» Task to complete
Using the entries that follow, write out the line containing "The advent of", the line containing "class and then average them.", and every line between them, exactly and nothing else.

» Task inputs
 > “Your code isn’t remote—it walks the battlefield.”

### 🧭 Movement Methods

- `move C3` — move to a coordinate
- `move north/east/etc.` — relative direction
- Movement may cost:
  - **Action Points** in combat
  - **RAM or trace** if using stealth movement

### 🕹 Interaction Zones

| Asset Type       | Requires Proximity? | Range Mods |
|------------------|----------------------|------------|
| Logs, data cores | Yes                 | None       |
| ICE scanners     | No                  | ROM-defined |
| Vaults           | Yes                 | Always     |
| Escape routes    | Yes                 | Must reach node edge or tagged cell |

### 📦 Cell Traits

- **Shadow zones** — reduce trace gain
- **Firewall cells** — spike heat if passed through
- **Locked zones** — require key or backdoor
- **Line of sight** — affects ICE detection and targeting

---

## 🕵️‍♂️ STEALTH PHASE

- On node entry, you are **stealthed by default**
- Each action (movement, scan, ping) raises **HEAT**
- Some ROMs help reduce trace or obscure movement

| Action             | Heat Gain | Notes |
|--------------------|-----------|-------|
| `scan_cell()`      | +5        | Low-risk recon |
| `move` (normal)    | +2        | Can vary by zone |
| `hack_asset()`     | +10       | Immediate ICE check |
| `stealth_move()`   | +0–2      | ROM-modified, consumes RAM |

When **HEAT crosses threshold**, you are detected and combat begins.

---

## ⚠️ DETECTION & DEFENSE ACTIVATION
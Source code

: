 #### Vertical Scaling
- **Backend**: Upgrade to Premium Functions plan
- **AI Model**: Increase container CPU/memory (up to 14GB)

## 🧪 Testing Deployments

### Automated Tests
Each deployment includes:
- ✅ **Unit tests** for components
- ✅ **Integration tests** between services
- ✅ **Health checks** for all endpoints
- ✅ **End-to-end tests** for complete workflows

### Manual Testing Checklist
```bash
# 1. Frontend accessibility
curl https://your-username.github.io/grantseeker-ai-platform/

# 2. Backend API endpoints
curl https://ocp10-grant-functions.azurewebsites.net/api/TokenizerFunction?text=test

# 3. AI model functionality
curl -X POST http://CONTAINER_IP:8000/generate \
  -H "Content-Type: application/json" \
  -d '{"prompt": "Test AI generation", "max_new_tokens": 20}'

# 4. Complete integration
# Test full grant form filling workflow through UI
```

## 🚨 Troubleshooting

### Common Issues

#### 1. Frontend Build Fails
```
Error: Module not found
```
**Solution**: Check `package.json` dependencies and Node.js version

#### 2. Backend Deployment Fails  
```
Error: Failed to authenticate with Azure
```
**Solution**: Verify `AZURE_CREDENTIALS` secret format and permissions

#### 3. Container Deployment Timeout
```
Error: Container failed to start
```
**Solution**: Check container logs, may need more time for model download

* * *

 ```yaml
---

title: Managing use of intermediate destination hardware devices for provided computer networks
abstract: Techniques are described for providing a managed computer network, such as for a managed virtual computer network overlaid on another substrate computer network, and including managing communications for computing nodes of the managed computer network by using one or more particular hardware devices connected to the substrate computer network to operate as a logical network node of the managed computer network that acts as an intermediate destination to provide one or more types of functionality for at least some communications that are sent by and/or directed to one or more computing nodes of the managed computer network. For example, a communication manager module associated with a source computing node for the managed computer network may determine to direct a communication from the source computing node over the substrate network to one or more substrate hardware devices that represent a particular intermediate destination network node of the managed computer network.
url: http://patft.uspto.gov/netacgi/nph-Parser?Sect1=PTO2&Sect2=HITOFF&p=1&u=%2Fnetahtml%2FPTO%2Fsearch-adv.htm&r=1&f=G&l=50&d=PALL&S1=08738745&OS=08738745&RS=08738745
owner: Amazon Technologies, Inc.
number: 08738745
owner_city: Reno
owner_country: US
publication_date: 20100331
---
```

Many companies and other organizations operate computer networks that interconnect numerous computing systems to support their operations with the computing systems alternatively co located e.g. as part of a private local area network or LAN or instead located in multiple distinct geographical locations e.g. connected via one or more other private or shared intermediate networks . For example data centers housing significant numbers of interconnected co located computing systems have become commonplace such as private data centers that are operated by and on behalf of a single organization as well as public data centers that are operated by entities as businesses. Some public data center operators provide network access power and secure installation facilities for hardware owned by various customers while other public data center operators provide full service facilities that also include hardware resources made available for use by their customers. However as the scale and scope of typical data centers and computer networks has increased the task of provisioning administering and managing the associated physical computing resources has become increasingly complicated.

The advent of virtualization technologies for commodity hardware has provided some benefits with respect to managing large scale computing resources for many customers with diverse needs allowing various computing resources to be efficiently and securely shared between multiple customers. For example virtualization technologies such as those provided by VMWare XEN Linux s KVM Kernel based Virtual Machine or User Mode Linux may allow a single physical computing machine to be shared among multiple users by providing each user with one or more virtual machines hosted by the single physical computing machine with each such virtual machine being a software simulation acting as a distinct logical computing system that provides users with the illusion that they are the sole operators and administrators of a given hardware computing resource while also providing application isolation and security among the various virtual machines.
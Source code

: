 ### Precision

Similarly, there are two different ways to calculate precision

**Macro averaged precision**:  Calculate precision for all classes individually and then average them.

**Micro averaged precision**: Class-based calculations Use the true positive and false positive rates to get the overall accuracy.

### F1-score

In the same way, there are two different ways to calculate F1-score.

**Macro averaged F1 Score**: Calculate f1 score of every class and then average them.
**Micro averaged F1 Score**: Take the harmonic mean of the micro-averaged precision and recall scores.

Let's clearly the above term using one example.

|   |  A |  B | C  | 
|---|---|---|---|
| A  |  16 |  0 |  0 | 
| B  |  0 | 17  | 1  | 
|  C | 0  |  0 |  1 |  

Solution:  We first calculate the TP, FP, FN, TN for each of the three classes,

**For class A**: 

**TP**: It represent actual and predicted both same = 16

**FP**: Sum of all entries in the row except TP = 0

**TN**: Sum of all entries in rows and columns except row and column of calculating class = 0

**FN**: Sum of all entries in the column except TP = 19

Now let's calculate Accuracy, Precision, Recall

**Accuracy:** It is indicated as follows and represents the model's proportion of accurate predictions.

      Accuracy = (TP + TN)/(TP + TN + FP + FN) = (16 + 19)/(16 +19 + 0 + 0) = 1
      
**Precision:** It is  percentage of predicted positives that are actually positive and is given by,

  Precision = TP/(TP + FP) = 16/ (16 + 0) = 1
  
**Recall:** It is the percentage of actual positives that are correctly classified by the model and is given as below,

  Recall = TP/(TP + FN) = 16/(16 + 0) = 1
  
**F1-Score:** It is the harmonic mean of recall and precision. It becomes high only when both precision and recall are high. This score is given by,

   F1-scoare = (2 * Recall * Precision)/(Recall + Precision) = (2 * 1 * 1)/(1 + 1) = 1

* * *

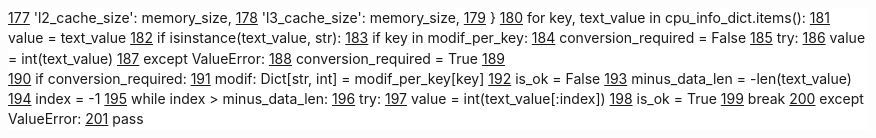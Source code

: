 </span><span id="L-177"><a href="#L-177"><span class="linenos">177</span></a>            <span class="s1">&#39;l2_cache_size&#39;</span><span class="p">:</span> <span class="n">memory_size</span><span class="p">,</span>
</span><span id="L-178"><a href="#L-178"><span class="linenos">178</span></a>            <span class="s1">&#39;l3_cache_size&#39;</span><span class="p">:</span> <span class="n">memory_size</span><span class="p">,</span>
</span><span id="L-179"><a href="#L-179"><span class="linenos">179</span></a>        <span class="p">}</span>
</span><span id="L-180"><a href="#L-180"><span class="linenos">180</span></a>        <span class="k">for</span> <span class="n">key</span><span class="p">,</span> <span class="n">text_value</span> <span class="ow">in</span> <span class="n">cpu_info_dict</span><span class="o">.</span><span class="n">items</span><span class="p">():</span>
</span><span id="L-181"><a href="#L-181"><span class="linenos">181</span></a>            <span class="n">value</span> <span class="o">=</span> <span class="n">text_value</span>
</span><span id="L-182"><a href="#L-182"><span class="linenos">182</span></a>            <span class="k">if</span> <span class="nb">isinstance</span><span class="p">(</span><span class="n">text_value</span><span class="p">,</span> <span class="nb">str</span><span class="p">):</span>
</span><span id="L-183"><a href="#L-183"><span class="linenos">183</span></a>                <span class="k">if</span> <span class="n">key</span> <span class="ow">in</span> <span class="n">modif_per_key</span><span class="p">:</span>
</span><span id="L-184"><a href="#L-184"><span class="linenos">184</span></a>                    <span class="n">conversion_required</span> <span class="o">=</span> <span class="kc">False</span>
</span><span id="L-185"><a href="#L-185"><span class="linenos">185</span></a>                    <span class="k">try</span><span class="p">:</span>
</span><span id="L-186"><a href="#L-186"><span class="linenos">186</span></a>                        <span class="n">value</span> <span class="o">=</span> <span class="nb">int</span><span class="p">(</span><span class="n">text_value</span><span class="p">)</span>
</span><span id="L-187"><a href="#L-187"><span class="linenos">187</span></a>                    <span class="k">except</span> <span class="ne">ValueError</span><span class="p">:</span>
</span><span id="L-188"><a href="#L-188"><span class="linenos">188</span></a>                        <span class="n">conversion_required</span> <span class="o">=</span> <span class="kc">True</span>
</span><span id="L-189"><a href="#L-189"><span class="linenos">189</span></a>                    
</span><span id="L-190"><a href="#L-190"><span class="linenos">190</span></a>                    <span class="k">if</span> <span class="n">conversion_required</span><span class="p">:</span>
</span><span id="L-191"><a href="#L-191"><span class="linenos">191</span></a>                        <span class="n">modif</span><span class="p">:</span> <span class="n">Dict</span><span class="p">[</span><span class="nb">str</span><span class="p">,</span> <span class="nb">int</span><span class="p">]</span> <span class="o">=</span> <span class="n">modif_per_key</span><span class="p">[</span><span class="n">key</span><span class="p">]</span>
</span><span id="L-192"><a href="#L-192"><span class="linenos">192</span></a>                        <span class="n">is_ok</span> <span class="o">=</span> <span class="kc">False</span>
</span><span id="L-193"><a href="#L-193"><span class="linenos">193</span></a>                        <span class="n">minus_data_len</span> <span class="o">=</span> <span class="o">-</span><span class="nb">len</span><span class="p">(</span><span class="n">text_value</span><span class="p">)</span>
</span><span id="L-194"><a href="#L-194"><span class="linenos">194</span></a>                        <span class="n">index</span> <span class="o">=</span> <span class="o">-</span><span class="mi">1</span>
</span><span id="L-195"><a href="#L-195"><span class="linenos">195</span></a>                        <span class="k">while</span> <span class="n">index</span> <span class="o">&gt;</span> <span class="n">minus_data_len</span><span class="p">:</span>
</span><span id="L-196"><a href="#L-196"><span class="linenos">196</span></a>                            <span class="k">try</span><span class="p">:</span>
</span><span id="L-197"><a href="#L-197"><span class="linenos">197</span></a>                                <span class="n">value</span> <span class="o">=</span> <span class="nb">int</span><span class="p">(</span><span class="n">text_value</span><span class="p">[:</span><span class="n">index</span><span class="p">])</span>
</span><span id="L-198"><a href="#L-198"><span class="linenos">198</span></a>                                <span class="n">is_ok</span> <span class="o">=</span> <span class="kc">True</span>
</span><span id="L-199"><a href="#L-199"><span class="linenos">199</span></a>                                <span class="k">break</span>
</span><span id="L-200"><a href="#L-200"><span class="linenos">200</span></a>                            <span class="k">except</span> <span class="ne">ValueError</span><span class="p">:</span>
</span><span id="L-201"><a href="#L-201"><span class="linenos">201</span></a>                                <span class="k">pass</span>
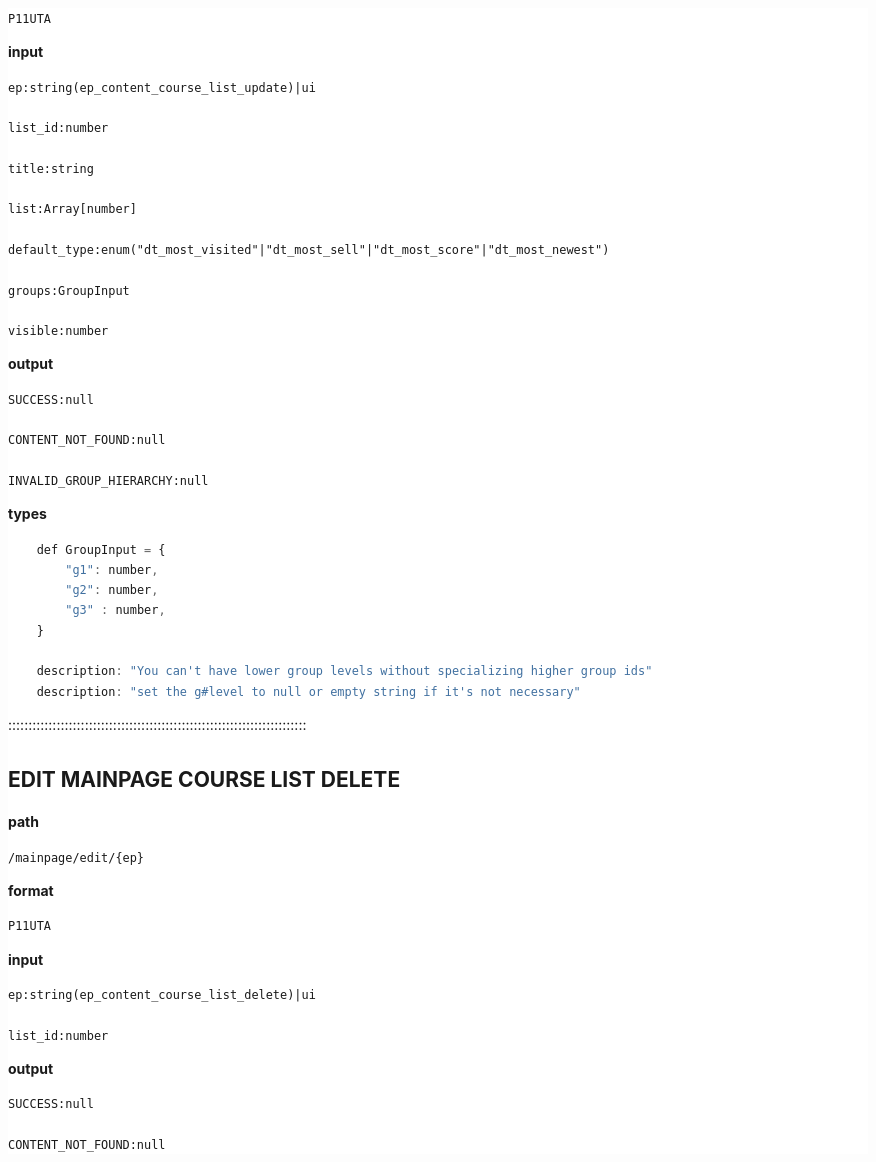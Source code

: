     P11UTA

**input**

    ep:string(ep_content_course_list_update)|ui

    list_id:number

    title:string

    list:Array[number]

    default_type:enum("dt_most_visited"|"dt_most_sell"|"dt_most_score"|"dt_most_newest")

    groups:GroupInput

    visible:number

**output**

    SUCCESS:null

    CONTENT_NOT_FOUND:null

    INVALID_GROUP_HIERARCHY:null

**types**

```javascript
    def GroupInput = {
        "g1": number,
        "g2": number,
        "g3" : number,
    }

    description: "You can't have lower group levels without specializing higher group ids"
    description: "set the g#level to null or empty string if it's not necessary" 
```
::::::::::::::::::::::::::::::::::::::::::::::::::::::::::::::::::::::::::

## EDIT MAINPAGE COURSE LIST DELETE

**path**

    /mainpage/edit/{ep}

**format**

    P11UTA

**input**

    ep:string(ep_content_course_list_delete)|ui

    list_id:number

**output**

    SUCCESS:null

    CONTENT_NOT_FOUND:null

» Exercise solution
The advent of virtualization technologies for commodity hardware has provided some benefits with respect to managing large scale computing resources for many customers with diverse needs allowing various computing resources to be efficiently and securely shared between multiple customers. For example virtualization technologies such as those provided by VMWare XEN Linux s KVM Kernel based Virtual Machine or User Mode Linux may allow a single physical computing machine to be shared among multiple users by providing each user with one or more virtual machines hosted by the single physical computing machine with each such virtual machine being a software simulation acting as a distinct logical computing system that provides users with the illusion that they are the sole operators and administrators of a given hardware computing resource while also providing application isolation and security among the various virtual machines.
Source code

: ### Precision

Similarly, there are two different ways to calculate precision

**Macro averaged precision**:  Calculate precision for all classes individually and then average them.

**Micro averaged precision**: Class-based calculations Use the true positive and false positive rates to get the overall accuracy.

### F1-score

In the same way, there are two different ways to calculate F1-score.

**Macro averaged F1 Score**: Calculate f1 score of every class and then average them.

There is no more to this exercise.